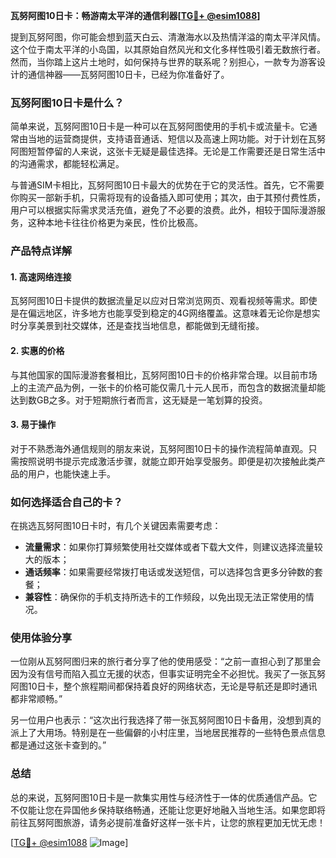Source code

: **瓦努阿图10日卡：畅游南太平洋的通信利器[[TG💪+ @esim1088](https://t.me/s/esim1088)]**

提到瓦努阿图，你可能会想到蓝天白云、清澈海水以及热情洋溢的南太平洋风情。这个位于南太平洋的小岛国，以其原始自然风光和文化多样性吸引着无数旅行者。然而，当你踏上这片土地时，如何保持与世界的联系呢？别担心，一款专为游客设计的通信神器——瓦努阿图10日卡，已经为你准备好了。

### 瓦努阿图10日卡是什么？

简单来说，瓦努阿图10日卡是一种可以在瓦努阿图使用的手机卡或流量卡。它通常由当地的运营商提供，支持语音通话、短信以及高速上网功能。对于计划在瓦努阿图短暂停留的人来说，这张卡无疑是最佳选择。无论是工作需要还是日常生活中的沟通需求，都能轻松满足。

与普通SIM卡相比，瓦努阿图10日卡最大的优势在于它的灵活性。首先，它不需要你购买一部新手机，只需将现有的设备插入即可使用；其次，由于其预付费性质，用户可以根据实际需求灵活充值，避免了不必要的浪费。此外，相较于国际漫游服务，这种本地卡往往价格更为亲民，性价比极高。

### 产品特点详解

#### 1. 高速网络连接
瓦努阿图10日卡提供的数据流量足以应对日常浏览网页、观看视频等需求。即使是在偏远地区，许多地方也能享受到稳定的4G网络覆盖。这意味着无论你是想实时分享美景到社交媒体，还是查找当地信息，都能做到无缝衔接。

#### 2. 实惠的价格
与其他国家的国际漫游套餐相比，瓦努阿图10日卡的价格非常合理。以目前市场上的主流产品为例，一张卡的价格可能仅需几十元人民币，而包含的数据流量却能达到数GB之多。对于短期旅行者而言，这无疑是一笔划算的投资。

#### 3. 易于操作
对于不熟悉海外通信规则的朋友来说，瓦努阿图10日卡的操作流程简单直观。只需按照说明书提示完成激活步骤，就能立即开始享受服务。即便是初次接触此类产品的用户，也能快速上手。

### 如何选择适合自己的卡？

在挑选瓦努阿图10日卡时，有几个关键因素需要考虑：

- **流量需求**：如果你打算频繁使用社交媒体或者下载大文件，则建议选择流量较大的版本；
- **通话频率**：如果需要经常拨打电话或发送短信，可以选择包含更多分钟数的套餐；
- **兼容性**：确保你的手机支持所选卡的工作频段，以免出现无法正常使用的情况。

### 使用体验分享

一位刚从瓦努阿图归来的旅行者分享了他的使用感受：“之前一直担心到了那里会因为没有信号而陷入孤立无援的状态，但事实证明完全不必担忧。我买了一张瓦努阿图10日卡，整个旅程期间都保持着良好的网络状态，无论是导航还是即时通讯都非常顺畅。”

另一位用户也表示：“这次出行我选择了带一张瓦努阿图10日卡备用，没想到真的派上了大用场。特别是在一些偏僻的小村庄里，当地居民推荐的一些特色景点信息都是通过这张卡查到的。”

### 总结

总的来说，瓦努阿图10日卡是一款集实用性与经济性于一体的优质通信产品。它不仅能让您在异国他乡保持联络畅通，还能让您更好地融入当地生活。如果您即将前往瓦努阿图旅游，请务必提前准备好这样一张卡片，让您的旅程更加无忧无虑！

[[TG💪+ @esim1088](https://t.me/s/esim1088) ![Image](https://i.postimg.cc/4NQfJmqS/Snipaste-2025-05-13-00-14-12.png)]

========

Aim of the exercise:
Every line of the records must come back unchanged, except that pictures are dropped.

Result below:
Source code

: **瓦努阿图10日卡：畅游南太平洋的通信利器[[TG💪+ @esim1088](https://t.me/s/esim1088)]**

提到瓦努阿图，你可能会想到蓝天白云、清澈海水以及热情洋溢的南太平洋风情。这个位于南太平洋的小岛国，以其原始自然风光和文化多样性吸引着无数旅行者。然而，当你踏上这片土地时，如何保持与世界的联系呢？别担心，一款专为游客设计的通信神器——瓦努阿图10日卡，已经为你准备好了。

### 瓦努阿图10日卡是什么？

简单来说，瓦努阿图10日卡是一种可以在瓦努阿图使用的手机卡或流量卡。它通常由当地的运营商提供，支持语音通话、短信以及高速上网功能。对于计划在瓦努阿图短暂停留的人来说，这张卡无疑是最佳选择。无论是工作需要还是日常生活中的沟通需求，都能轻松满足。

与普通SIM卡相比，瓦努阿图10日卡最大的优势在于它的灵活性。首先，它不需要你购买一部新手机，只需将现有的设备插入即可使用；其次，由于其预付费性质，用户可以根据实际需求灵活充值，避免了不必要的浪费。此外，相较于国际漫游服务，这种本地卡往往价格更为亲民，性价比极高。

### 产品特点详解

#### 1. 高速网络连接
瓦努阿图10日卡提供的数据流量足以应对日常浏览网页、观看视频等需求。即使是在偏远地区，许多地方也能享受到稳定的4G网络覆盖。这意味着无论你是想实时分享美景到社交媒体，还是查找当地信息，都能做到无缝衔接。

#### 2. 实惠的价格
与其他国家的国际漫游套餐相比，瓦努阿图10日卡的价格非常合理。以目前市场上的主流产品为例，一张卡的价格可能仅需几十元人民币，而包含的数据流量却能达到数GB之多。对于短期旅行者而言，这无疑是一笔划算的投资。

#### 3. 易于操作
对于不熟悉海外通信规则的朋友来说，瓦努阿图10日卡的操作流程简单直观。只需按照说明书提示完成激活步骤，就能立即开始享受服务。即便是初次接触此类产品的用户，也能快速上手。

### 如何选择适合自己的卡？

在挑选瓦努阿图10日卡时，有几个关键因素需要考虑：

- **流量需求**：如果你打算频繁使用社交媒体或者下载大文件，则建议选择流量较大的版本；
- **通话频率**：如果需要经常拨打电话或发送短信，可以选择包含更多分钟数的套餐；
- **兼容性**：确保你的手机支持所选卡的工作频段，以免出现无法正常使用的情况。

### 使用体验分享

一位刚从瓦努阿图归来的旅行者分享了他的使用感受：“之前一直担心到了那里会因为没有信号而陷入孤立无援的状态，但事实证明完全不必担忧。我买了一张瓦努阿图10日卡，整个旅程期间都保持着良好的网络状态，无论是导航还是即时通讯都非常顺畅。”

另一位用户也表示：“这次出行我选择了带一张瓦努阿图10日卡备用，没想到真的派上了大用场。特别是在一些偏僻的小村庄里，当地居民推荐的一些特色景点信息都是通过这张卡查到的。”

### 总结

总的来说，瓦努阿图10日卡是一款集实用性与经济性于一体的优质通信产品。它不仅能让您在异国他乡保持联络畅通，还能让您更好地融入当地生活。如果您即将前往瓦努阿图旅游，请务必提前准备好这样一张卡片，让您的旅程更加无忧无虑！

[[TG💪+ @esim1088](https://t.me/s/esim1088) ![Image](https://i.postimg.cc/4NQfJmqS/Snipaste-2025-05-13-00-14-12.png)]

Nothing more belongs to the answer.